Wanted: Sleeping Pills
Insomnia is not cool. It’s only cool for people who don’t really have it. It’s only fascinating when it’s Edward Norton suffering from it in stylish agony in Fight Club. (Warning: spoiler ahead.) In that movie, Norton’s insomnia caused him to develop a split personality: Brad Pitt. What I’d give to project a split personality who looks like Angelina Jolie.
Anyway, for the past two weeks, my insomnia has come back with a vengeance. I’ve been up until six in the morning and then I make my way to work at around half past nine. Sometime between six and nine, I doze off and dream that I’m at work working on an article draft. In my dream, the words are floating about and I just pluck them from the air and put them together on paper. Alas, I am then jolted awake by the chirping of a bird outside my window. (Hey, I’d like being awakened by a different kind of bird one of these days.) I don’t know if it’s the same bird or if it’s a whole family of birds who get together and say, “It’s your turn to chirp outside her window today.”
By the time I get to my cubicle at the office, my brain’s already so fuzzy from fatigue. But I can’t sleep even if I wanted to, so I work and hope I can write fast enough to beat the deadline for the day. Then, a weird thing happens. After about an hour of writing, my fatigue disappears and I feel like I can go on sitting in front of the computer until the seventh installment of the EDSA Revolution transpires right outside our office building. I told an acquaintance about this and his response was this: “Nag-babato ka ba?” To which I asked, “What do you mean?”
It turned out that he thought I was using bato or shabu.
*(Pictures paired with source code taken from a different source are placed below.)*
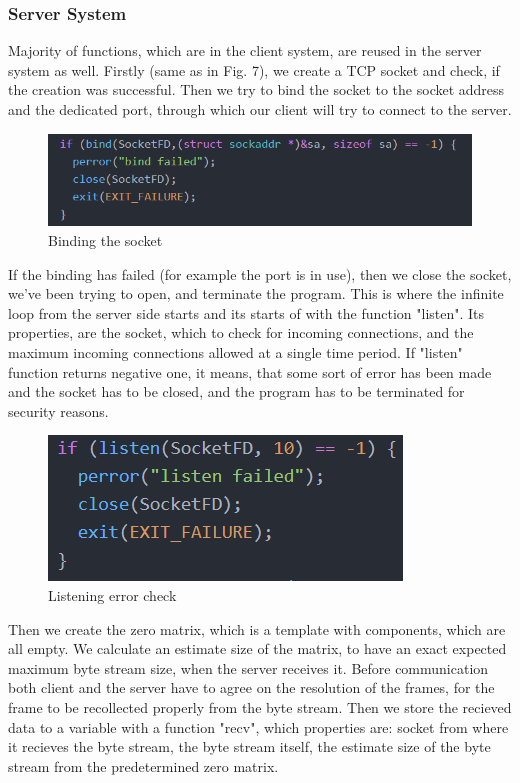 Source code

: \documentclass[conference]{IEEEtran}
\begin{document}
\subsubsection{Server System}
Majority of functions, which are in the client system, are reused in the server system as well. Firstly (same as in Fig. 7), we create a TCP socket and check, if the creation was successful. Then we try to bind the socket to the socket address and the dedicated port, through which our client will try to connect to the server.
\begin{figure}[h!]
	\includegraphics[width=\linewidth]{ServerCodeExample1.png}
	\caption{Binding the socket}
	\label{fig:SCE1}
\end{figure}
 If the binding has failed (for example the port is in use), then we close the socket, we've been trying to open, and terminate the program.
\newline
This is where the infinite loop from the server side starts and its starts of with the function "listen". Its properties, are the socket, which to check for incoming connections, and the maximum incoming connections allowed at a single time period. If "listen" function returns negative one, it means, that some sort of error has been made and the socket has to be closed, and the program has to be terminated for security reasons.
\begin{figure}[h!]
	\includegraphics[width=\linewidth]{ServerCodeExample2.png}
	\caption{Listening error check}
	\label{fig:SCE2}
\end{figure}
\newline
Then we create the zero matrix, which is a template with components, which are all empty. We calculate an estimate size of the matrix, to have an exact expected maximum byte stream size, when the server receives it. Before communication both client and the server have to agree on the resolution of the frames, for the frame to be recollected properly from the byte stream. Then we store the recieved data to a variable with a function "recv", which properties are: socket from where it recieves the byte stream, the byte stream itself, the estimate size of the byte stream from the predetermined zero matrix.
\end{document}

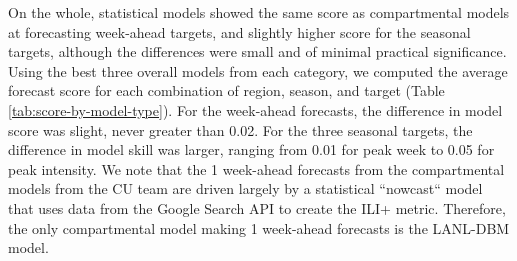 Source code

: \documentclass{article}\usepackage[]{graphicx}\usepackage[]{color}
\begin{document}
On the whole, statistical models showed the same score as compartmental models at forecasting week-ahead targets, and slightly higher score for the seasonal targets, although the differences were small and of minimal practical significance. 
Using the best three overall models from each category, we computed the average forecast score for each combination of region, season, and target (Table \ref{tab:score-by-model-type}). 
For the week-ahead forecasts, the difference in model score was slight, never greater than 
0.02. 
For the three seasonal targets, the difference in model skill was larger, ranging from 
0.01 
for 
peak week
to 
0.05 
for 
peak intensity.
We note that the 1 week-ahead forecasts from the compartmental models from the CU team are driven largely by a statistical ``nowcast`` model that uses data from the Google Search API to create the ILI+ metric.\cite{yang2014}
Therefore, the only compartmental model making 1 week-ahead forecasts is the LANL-DBM model. 




% 



\end{document}
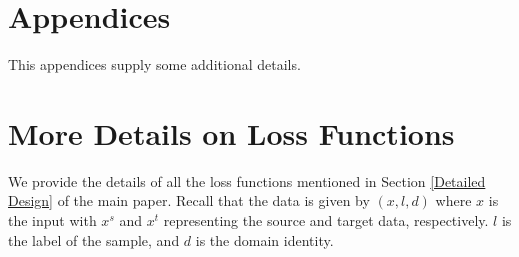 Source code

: \documentclass{article}
\begin{document}












\appendix
\section*{Appendices}

This appendices supply some additional details.%
\section{More Details on Loss Functions}
\label{apploss}

We provide the details of all the loss functions mentioned in Section \ref{Detailed Design} of the main paper. Recall that the data is given by $(x,l,d)$ where $x$ is the input with $x^s$ and $x^t$ representing the source and target data, respectively. $l$ is the label of the sample, and $d$ is the domain identity. 
\end{document}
Yikes. This is because, he said, prior to meeting me, he thought insomnia was when you slept at midnight or something like that. “Well,” I said, “I’m the real deal.” Of course, he still couldn’t believe it. “May problema ka ba?” he asked. “Wala,” I answered.
There’s really no problem keeping me up. My only problem is that I stay up. Unfortunately, not everyone gets that. Or maybe I’m ingesting shabu in an alternate form. Could it be in the quail eggs that I’ve been eating (more or less regularly) for the past two weeks? I hope it isn’t. I plan to have those eggs for lunch today.